* _Your objective_
Output the data word for word. Begin at its first line and end at the line with "- Project 4".

BEGIN Source data

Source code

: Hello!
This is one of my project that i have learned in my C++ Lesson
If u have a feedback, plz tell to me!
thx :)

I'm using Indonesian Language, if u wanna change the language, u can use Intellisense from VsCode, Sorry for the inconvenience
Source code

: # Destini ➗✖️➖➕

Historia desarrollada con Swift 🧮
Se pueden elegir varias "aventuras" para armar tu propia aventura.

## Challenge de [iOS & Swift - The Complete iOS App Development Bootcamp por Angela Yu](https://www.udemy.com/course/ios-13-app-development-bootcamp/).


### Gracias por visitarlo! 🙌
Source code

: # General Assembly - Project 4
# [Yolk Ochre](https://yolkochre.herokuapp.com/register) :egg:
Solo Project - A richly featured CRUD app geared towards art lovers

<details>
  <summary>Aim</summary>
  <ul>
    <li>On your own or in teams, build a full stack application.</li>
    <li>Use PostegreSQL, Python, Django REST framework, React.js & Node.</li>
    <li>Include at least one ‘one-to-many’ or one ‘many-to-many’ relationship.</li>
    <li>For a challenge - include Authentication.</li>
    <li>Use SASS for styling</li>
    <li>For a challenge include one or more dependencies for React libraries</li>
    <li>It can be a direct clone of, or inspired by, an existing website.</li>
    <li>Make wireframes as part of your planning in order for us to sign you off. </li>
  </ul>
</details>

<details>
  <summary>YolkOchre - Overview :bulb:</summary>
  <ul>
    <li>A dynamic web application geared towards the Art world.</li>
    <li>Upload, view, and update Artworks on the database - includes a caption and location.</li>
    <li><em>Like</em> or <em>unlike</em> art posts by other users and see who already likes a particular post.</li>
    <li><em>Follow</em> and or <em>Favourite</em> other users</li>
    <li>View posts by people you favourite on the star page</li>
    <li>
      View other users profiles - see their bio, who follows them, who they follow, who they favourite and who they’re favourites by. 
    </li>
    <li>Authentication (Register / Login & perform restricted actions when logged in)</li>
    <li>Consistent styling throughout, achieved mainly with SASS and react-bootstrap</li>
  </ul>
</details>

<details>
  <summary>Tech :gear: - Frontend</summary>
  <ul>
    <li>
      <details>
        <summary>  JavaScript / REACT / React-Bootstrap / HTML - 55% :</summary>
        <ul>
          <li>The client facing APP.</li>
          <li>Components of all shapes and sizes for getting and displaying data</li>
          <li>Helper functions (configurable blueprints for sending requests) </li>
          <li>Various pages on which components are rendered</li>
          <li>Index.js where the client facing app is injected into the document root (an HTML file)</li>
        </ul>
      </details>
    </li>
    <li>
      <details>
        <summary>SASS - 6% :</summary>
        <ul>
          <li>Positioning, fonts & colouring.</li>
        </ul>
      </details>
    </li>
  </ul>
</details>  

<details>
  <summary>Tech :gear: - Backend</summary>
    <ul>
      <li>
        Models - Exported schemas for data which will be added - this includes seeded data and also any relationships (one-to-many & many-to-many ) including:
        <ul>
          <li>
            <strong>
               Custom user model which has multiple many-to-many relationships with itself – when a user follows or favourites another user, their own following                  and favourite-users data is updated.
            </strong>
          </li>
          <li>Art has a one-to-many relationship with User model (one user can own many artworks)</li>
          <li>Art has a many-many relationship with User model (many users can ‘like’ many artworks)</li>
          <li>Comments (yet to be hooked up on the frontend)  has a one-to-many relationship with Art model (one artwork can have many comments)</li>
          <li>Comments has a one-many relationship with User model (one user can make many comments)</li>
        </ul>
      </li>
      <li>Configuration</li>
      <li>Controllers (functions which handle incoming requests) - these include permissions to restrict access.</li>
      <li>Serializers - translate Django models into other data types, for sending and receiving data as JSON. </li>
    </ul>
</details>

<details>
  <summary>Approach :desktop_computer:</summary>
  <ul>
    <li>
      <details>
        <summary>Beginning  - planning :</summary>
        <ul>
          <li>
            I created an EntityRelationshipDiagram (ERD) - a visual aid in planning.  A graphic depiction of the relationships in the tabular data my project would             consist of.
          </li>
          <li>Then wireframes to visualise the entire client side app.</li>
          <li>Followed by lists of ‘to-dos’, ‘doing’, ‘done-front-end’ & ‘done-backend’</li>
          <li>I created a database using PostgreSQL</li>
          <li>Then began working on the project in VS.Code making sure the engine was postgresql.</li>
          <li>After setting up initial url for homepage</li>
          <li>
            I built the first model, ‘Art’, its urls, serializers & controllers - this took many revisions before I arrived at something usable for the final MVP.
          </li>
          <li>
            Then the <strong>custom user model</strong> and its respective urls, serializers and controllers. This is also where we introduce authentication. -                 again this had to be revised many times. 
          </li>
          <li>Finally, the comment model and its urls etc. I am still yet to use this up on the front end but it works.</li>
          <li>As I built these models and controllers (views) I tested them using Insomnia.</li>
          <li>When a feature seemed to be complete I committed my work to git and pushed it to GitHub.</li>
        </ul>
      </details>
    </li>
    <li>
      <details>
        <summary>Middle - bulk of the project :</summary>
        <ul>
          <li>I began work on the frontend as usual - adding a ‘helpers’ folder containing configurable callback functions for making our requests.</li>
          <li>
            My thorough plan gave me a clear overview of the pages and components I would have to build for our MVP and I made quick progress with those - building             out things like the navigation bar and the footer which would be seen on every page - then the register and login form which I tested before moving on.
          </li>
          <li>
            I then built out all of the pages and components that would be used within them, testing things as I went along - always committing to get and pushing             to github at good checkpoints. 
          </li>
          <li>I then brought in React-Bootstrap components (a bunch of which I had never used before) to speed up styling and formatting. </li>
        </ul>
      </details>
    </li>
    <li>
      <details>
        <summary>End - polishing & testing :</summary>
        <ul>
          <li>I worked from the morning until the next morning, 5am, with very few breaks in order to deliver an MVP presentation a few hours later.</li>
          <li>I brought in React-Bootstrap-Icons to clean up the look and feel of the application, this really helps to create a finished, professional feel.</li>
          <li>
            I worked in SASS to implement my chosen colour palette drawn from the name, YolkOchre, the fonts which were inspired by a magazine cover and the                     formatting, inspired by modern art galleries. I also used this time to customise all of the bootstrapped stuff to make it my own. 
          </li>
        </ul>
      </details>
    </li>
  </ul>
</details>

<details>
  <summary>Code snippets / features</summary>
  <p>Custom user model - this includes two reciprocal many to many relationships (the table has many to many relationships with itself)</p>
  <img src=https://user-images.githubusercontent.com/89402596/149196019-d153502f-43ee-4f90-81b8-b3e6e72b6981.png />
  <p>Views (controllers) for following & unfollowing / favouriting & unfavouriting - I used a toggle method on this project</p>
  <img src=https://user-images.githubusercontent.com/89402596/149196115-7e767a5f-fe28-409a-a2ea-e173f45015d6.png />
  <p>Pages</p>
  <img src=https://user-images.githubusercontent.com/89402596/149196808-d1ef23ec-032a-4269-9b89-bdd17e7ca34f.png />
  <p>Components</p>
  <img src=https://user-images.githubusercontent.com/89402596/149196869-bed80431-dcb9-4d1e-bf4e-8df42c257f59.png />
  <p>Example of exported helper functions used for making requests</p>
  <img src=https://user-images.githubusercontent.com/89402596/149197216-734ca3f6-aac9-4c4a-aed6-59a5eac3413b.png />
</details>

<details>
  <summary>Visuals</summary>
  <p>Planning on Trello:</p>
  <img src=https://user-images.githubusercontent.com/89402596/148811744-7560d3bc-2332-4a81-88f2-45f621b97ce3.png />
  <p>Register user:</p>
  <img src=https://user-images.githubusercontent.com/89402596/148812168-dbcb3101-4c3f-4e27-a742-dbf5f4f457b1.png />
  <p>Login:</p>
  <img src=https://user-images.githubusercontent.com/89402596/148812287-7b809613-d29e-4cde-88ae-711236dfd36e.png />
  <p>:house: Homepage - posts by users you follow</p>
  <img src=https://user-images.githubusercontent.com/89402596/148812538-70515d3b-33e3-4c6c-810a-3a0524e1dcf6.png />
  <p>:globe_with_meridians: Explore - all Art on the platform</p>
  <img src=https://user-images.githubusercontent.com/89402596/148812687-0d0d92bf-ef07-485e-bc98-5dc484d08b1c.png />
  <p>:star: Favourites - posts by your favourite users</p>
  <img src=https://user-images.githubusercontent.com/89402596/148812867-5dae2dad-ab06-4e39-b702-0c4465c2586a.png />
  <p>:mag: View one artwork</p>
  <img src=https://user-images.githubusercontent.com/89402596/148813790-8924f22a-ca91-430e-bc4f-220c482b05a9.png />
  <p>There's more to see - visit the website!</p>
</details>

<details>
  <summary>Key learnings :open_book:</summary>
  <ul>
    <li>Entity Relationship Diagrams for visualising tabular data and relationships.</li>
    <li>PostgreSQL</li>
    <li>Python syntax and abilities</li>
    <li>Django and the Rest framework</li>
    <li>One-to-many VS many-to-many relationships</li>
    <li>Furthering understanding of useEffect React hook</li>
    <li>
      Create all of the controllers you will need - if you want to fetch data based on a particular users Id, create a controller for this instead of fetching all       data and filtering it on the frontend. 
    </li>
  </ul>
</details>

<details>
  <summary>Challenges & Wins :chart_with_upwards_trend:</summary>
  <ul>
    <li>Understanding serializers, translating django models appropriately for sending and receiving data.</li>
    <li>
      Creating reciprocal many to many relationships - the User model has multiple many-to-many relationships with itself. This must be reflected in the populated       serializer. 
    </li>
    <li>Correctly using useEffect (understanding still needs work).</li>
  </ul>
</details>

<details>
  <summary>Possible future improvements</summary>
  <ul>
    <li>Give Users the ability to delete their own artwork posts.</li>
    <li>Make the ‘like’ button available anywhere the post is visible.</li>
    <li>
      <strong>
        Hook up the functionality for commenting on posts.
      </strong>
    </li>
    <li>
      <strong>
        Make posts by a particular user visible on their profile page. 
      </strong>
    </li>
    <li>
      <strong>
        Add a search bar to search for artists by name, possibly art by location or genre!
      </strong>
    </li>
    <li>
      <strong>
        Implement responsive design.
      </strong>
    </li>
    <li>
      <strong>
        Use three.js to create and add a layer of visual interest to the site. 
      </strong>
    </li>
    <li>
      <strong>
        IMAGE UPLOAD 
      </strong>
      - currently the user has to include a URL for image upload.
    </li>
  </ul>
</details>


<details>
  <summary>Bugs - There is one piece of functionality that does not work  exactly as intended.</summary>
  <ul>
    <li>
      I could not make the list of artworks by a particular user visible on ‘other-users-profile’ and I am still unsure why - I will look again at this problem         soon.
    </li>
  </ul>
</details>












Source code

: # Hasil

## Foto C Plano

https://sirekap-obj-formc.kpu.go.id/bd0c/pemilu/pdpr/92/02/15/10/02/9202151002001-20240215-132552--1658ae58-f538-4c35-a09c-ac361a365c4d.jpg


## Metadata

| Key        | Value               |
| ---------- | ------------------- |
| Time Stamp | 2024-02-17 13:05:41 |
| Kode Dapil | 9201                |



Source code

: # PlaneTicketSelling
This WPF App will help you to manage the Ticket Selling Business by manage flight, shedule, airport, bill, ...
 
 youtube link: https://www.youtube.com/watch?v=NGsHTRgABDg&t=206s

END Source data

* _Result for this task_
Source code

: Hello!
This is one of my project that i have learned in my C++ Lesson
If u have a feedback, plz tell to me!
thx :)

I'm using Indonesian Language, if u wanna change the language, u can use Intellisense from VsCode, Sorry for the inconvenience
Source code

: # Destini ➗✖️➖➕

Historia desarrollada con Swift 🧮
Se pueden elegir varias "aventuras" para armar tu propia aventura.

## Challenge de [iOS & Swift - The Complete iOS App Development Bootcamp por Angela Yu](https://www.udemy.com/course/ios-13-app-development-bootcamp/).


### Gracias por visitarlo! 🙌
Source code

: # General Assembly - Project 4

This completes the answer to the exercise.